What you have to do
Copy the data exactly, line for line.

○ ○ ○ ○

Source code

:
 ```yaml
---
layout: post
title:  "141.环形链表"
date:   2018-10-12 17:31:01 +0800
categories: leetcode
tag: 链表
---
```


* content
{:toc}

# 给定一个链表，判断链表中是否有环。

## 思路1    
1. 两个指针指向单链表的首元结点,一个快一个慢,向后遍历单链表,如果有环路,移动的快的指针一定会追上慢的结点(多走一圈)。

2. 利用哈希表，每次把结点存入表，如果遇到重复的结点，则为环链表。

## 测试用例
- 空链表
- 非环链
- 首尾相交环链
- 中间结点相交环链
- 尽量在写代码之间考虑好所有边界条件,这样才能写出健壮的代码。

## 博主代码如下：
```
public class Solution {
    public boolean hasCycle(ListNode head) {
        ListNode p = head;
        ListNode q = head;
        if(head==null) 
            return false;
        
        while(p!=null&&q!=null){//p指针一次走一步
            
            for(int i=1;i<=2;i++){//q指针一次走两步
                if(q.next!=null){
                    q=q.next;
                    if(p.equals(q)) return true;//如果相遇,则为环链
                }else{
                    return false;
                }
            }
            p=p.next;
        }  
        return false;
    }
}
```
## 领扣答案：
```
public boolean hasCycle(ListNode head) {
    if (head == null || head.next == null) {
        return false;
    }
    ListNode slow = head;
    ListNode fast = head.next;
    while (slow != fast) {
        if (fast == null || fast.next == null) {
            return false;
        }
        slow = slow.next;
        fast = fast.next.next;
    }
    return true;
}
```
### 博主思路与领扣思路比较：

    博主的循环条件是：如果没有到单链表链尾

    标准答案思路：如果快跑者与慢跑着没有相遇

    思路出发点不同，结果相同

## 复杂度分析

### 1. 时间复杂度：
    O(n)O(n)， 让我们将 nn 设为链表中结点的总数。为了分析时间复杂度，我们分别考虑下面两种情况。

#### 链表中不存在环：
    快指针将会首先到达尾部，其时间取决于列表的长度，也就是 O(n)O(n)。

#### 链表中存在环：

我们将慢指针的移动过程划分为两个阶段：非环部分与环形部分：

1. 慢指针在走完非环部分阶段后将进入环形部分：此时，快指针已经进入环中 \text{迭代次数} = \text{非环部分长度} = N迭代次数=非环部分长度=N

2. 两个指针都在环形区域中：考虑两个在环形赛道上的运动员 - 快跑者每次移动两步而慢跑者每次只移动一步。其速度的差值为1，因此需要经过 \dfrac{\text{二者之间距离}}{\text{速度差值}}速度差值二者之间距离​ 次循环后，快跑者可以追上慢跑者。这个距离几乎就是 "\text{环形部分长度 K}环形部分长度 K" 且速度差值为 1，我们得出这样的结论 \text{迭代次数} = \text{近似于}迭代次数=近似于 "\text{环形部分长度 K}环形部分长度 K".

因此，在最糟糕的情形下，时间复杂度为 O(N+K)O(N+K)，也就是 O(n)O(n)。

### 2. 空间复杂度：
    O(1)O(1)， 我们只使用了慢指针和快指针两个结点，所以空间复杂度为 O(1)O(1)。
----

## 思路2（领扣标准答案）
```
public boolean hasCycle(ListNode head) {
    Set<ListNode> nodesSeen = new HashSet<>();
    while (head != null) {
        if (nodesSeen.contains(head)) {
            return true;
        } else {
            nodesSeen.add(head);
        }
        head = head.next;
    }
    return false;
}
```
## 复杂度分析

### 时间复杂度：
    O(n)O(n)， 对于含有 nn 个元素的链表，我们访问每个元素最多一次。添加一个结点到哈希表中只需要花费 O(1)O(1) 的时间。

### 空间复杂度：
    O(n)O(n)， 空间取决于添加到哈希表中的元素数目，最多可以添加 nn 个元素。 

○ ○ ○ ○

Result of the task
Source code

:
 ```yaml
---
layout: post
title:  "141.环形链表"
date:   2018-10-12 17:31:01 +0800
categories: leetcode
tag: 链表
---
```


* content
{:toc}

# 给定一个链表，判断链表中是否有环。

## 思路1    
1. 两个指针指向单链表的首元结点,一个快一个慢,向后遍历单链表,如果有环路,移动的快的指针一定会追上慢的结点(多走一圈)。

2. 利用哈希表，每次把结点存入表，如果遇到重复的结点，则为环链表。

## 测试用例
- 空链表
- 非环链
- 首尾相交环链
- 中间结点相交环链
- 尽量在写代码之间考虑好所有边界条件,这样才能写出健壮的代码。

## 博主代码如下：
```
public class Solution {
    public boolean hasCycle(ListNode head) {
        ListNode p = head;
        ListNode q = head;
        if(head==null) 
            return false;
        
        while(p!=null&&q!=null){//p指针一次走一步
            
            for(int i=1;i<=2;i++){//q指针一次走两步
                if(q.next!=null){
                    q=q.next;
                    if(p.equals(q)) return true;//如果相遇,则为环链
                }else{
                    return false;
                }
            }
            p=p.next;
        }  
        return false;
    }
}
```
## 领扣答案：
```
public boolean hasCycle(ListNode head) {
    if (head == null || head.next == null) {
        return false;
    }
    ListNode slow = head;
    ListNode fast = head.next;
    while (slow != fast) {
        if (fast == null || fast.next == null) {
            return false;
        }
        slow = slow.next;
        fast = fast.next.next;
    }
    return true;
}
```
### 博主思路与领扣思路比较：

    博主的循环条件是：如果没有到单链表链尾

    标准答案思路：如果快跑者与慢跑着没有相遇

    思路出发点不同，结果相同

## 复杂度分析

### 1. 时间复杂度：
    O(n)O(n)， 让我们将 nn 设为链表中结点的总数。为了分析时间复杂度，我们分别考虑下面两种情况。

#### 链表中不存在环：
    快指针将会首先到达尾部，其时间取决于列表的长度，也就是 O(n)O(n)。

#### 链表中存在环：

我们将慢指针的移动过程划分为两个阶段：非环部分与环形部分：

1. 慢指针在走完非环部分阶段后将进入环形部分：此时，快指针已经进入环中 \text{迭代次数} = \text{非环部分长度} = N迭代次数=非环部分长度=N

2. 两个指针都在环形区域中：考虑两个在环形赛道上的运动员 - 快跑者每次移动两步而慢跑者每次只移动一步。其速度的差值为1，因此需要经过 \dfrac{\text{二者之间距离}}{\text{速度差值}}速度差值二者之间距离​ 次循环后，快跑者可以追上慢跑者。这个距离几乎就是 "\text{环形部分长度 K}环形部分长度 K" 且速度差值为 1，我们得出这样的结论 \text{迭代次数} = \text{近似于}迭代次数=近似于 "\text{环形部分长度 K}环形部分长度 K".

因此，在最糟糕的情形下，时间复杂度为 O(N+K)O(N+K)，也就是 O(n)O(n)。

### 2. 空间复杂度：
    O(1)O(1)， 我们只使用了慢指针和快指针两个结点，所以空间复杂度为 O(1)O(1)。
----

## 思路2（领扣标准答案）
```
public boolean hasCycle(ListNode head) {
    Set<ListNode> nodesSeen = new HashSet<>();
    while (head != null) {
        if (nodesSeen.contains(head)) {
            return true;
        } else {
            nodesSeen.add(head);
        }
        head = head.next;
    }
    return false;
}
```
## 复杂度分析

### 时间复杂度：
    O(n)O(n)， 对于含有 nn 个元素的链表，我们访问每个元素最多一次。添加一个结点到哈希表中只需要花费 O(1)O(1) 的时间。

### 空间复杂度：
    O(n)O(n)， 空间取决于添加到哈希表中的元素数目，最多可以添加 nn 个元素。 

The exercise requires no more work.